Written by James S. A. Corey, (pseudonym for Daniel Abraham, Ty Franck

Number 9 in The Expanse

Publisher: Orbit
Pages: 560
Genre: Science Fiction, Space Opera
Published: 2021-11-03
Original Language: English

The Laconian Empire has fallen, setting the thirteen hundred solar systems free from the rule of Winston Duarte. But the ancient enemy that killed the gate builders is awake, and the war against our universe has begun again. In the dead system of Adro, Elvi Okoye leads a desperate scientific mission to understand what the gate builders were and what destroyed them, even if it means compromising herself and the half-alien children who bear the weight of her investigation. Through the wide-flung systems of humanity, Colonel Aliana Tanaka hunts for Duarte's missing daughter. . . and the shattered emperor himself. And on the Rocinante, James Holden and his crew struggle to build a future for humanity out of the shards and ruins of all that has come before. As nearly unimaginable forces prepare to annihilate all human life, Holden and a group of unlikely allies discover a last, desperate chance to unite all of humanity, with the promise of a vast galactic civilization free from wars, factions, lies, and secrets if they win. But the price of victory may be worse than the cost of defeat.

Read from 2021-12-22 to 2021-12-25
Read in English
Rating: 4/5
Review: Leviathan Falls is a great conclusion to an excellent series of books, and while it did give me an ending that was better than I had any right to expect, it wasn’t quite all that I’d hoped for.

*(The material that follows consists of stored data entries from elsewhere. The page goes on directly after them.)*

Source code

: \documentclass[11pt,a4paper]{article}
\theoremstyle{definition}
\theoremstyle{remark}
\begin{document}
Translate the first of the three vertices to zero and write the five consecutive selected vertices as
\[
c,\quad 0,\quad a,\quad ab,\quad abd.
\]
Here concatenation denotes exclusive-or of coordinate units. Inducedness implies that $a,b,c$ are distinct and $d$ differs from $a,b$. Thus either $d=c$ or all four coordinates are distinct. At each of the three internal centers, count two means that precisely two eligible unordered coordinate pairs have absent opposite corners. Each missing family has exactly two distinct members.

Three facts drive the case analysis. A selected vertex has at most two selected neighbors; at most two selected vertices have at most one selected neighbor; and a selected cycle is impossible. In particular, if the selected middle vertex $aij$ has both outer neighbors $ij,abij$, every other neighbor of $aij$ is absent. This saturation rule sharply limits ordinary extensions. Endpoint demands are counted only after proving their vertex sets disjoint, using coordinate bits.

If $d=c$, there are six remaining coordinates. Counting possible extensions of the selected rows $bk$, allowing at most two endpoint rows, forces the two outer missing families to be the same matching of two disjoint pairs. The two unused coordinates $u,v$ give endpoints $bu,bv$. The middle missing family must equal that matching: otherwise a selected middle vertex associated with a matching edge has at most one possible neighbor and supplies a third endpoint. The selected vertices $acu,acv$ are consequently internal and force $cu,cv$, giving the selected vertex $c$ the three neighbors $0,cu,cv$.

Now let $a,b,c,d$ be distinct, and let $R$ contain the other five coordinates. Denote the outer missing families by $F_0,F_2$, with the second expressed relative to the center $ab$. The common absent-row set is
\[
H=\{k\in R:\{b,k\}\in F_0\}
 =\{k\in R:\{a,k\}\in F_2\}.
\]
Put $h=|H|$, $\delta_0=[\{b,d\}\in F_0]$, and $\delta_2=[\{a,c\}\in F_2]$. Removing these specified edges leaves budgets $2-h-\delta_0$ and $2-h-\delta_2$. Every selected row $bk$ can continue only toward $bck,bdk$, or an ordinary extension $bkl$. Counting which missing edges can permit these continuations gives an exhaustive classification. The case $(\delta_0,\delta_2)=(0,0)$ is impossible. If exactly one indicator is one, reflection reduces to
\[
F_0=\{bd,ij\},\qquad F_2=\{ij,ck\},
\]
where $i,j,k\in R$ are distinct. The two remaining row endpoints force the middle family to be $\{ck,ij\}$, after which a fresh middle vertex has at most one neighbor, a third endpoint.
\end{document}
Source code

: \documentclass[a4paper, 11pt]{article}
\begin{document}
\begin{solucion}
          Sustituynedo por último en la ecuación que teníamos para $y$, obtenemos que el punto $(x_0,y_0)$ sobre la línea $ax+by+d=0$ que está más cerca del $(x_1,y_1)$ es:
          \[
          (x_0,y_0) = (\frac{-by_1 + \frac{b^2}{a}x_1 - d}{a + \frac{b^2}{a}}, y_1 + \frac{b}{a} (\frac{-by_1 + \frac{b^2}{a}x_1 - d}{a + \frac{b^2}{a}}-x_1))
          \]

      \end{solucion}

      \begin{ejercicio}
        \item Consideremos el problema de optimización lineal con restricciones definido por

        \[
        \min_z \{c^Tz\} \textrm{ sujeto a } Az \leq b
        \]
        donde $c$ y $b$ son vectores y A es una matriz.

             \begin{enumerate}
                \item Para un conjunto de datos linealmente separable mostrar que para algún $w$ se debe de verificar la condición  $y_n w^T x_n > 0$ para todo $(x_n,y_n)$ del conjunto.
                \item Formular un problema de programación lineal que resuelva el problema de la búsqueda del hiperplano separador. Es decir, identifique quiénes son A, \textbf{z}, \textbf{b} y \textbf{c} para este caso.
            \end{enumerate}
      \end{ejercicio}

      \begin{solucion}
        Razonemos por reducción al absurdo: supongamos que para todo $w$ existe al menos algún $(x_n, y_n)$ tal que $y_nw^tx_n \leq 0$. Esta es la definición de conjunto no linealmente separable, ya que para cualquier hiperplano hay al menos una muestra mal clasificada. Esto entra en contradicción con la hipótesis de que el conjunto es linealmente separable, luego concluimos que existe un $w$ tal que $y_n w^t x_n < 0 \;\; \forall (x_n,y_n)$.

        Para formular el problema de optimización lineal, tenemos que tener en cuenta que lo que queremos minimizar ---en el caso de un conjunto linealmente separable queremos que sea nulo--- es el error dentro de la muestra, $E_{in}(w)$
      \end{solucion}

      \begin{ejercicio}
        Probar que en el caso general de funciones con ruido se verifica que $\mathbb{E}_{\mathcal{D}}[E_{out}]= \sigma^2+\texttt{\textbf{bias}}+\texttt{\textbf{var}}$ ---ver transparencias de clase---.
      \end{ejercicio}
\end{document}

The only thing that has been predictable about The Expanse books has been that they’re rather different from each other, and Leviathan Falls is no exception. We’ve gone from the political, via the critical, through the action, and in this last book the story is, like the series itself, forcefully, mercilessly, rolling toward a conclusion. Not as quickly as one might expect, but with a momentum that feels stressful, relentless, and crushing. It’s a book about our main characters getting more of a sense of what they’re up against, and what stakes they’re playing for. Those stakes eventually feel so high that they’re impossible to properly understand.

And that may be where the book lost me a little. The story is heavily driven by a threat that, while it has very real consequences, exists primarily on a plane that necessarily remains mostly abstract for both the characters and the readers. For large parts of the book I was so interested in, and curious about, the exact nature of the imminent doom that I wasn’t able to feel any actual emotional connection to it. It didn’t make me appreciate the book that much less, but it made me appreciate it in an outside-in “this is clever” kind of way, rather than the visceral “whoa, this book has taken me for a ride” kind of way that I got from Tiamat’s Wrath.

The thing this book does do is bring a series that must have been extremely difficult to conclude to a conclusion that actually feels wholesome and satisfying – which is a relief. The book as a standalone work probably suffers a little from the need for a proper conclusion – there are certainly directions, twists, and turns that this story could have taken that would have made it more spectacular – but the setup in the preceding books is treated with a respect that doubtlessly benefits the series as a whole.

Leviathan Falls is an extremely solid end to an absolutely excellent series. I didn’t enjoy it in quite the way I had hoped, but I’m putting that at least partially down to being a victim of my own unrealistic expectations. The Expanse is a work of art, and this last book puts a nice bow on a series of books (and some great novellas) that should be considered essential, classic, sci-fi works.